Web sites worship teen killers

Denver Post, Dec. 14, 1999
By Kristen Go

They wanted cult-hero status.

They got it.

At least by World Wide Web standards.

While authorities have always maintained that one of their primary goals was to keep Eric Harris and Dylan Klebold from attaining the cult-hero status the teenagers so desired, revelations this week defeated those efforts. Web pages and chat rooms on the Internet continue to revere Harris and Klebold, and with the new release of videotaped footage of the two, parents of Columbine High victims are concerned their posthumous popularity will only grow.

On the "Lymph Node Institute Discussion Board'' on Monday, at least 100 messages were posted about Harris and Klebold's April 20 rampage. Some of the messages condemn their actions, while others offer full support for an attack that left 15 people - including the two gunmen - dead and nearly two dozen others wounded.

"Dylan Klebold and Eric Harris Rule,'' reads the subject line from the bulletin board. "Eric and Dylan should be praised for what they did, not be labeled as monsters. ... They did what so many of us young people wanna do.''

Another Web site displays photos of Harris and Klebold, names them

"Colorado's Thrillkill's MVPs'' and contains excerpts from Harris's Internet rantings.

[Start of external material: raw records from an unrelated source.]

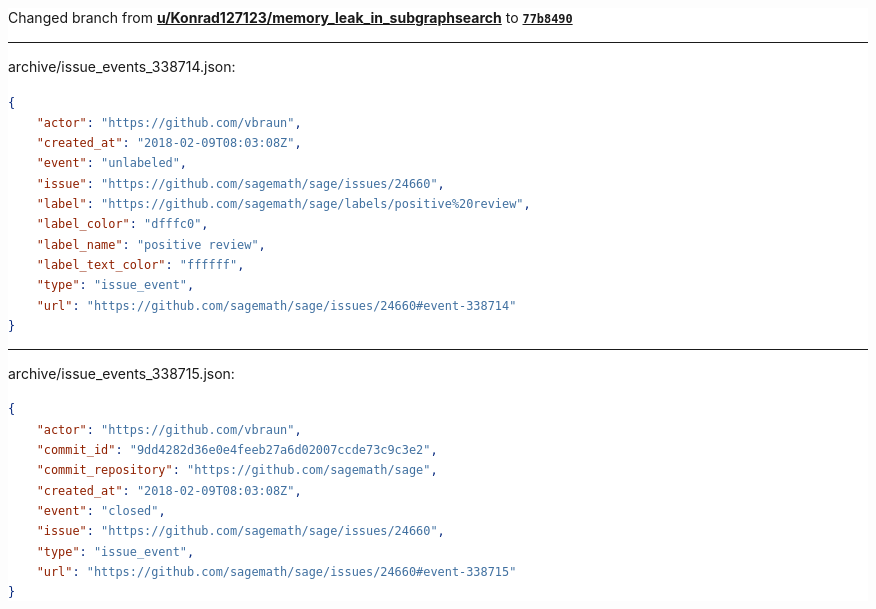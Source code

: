 Changed branch from **[u/Konrad127123/memory_leak_in_subgraphsearch](https://github.com/sagemath/sagetrac-mirror/tree/u/Konrad127123/memory_leak_in_subgraphsearch)** to **[`77b8490`](https://github.com/sagemath/sagetrac-mirror/commit/77b84909751cc78971a686854266b8b371415dc9)**



---

archive/issue_events_338714.json:
```json
{
    "actor": "https://github.com/vbraun",
    "created_at": "2018-02-09T08:03:08Z",
    "event": "unlabeled",
    "issue": "https://github.com/sagemath/sage/issues/24660",
    "label": "https://github.com/sagemath/sage/labels/positive%20review",
    "label_color": "dfffc0",
    "label_name": "positive review",
    "label_text_color": "ffffff",
    "type": "issue_event",
    "url": "https://github.com/sagemath/sage/issues/24660#event-338714"
}
```



---

archive/issue_events_338715.json:
```json
{
    "actor": "https://github.com/vbraun",
    "commit_id": "9dd4282d36e0e4feeb27a6d02007ccde73c9c3e2",
    "commit_repository": "https://github.com/sagemath/sage",
    "created_at": "2018-02-09T08:03:08Z",
    "event": "closed",
    "issue": "https://github.com/sagemath/sage/issues/24660",
    "type": "issue_event",
    "url": "https://github.com/sagemath/sage/issues/24660#event-338715"
}
```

The author of the Web site explains that the Thrillkill site is meant to provide "solid evidence of the end results of pushing people too far with tyrannous laws, overbearing social demands and out right abuse.'' Yet another Web page says, "Support Eric Harris and Dylan Klebold, Our fallen heroes!''

Beth Nimmo, mother of slain Columbine student Rachel Scott, is concerned about the idolization of Harris and Klebold and worries about how the release of the video tapes might play into that attitude.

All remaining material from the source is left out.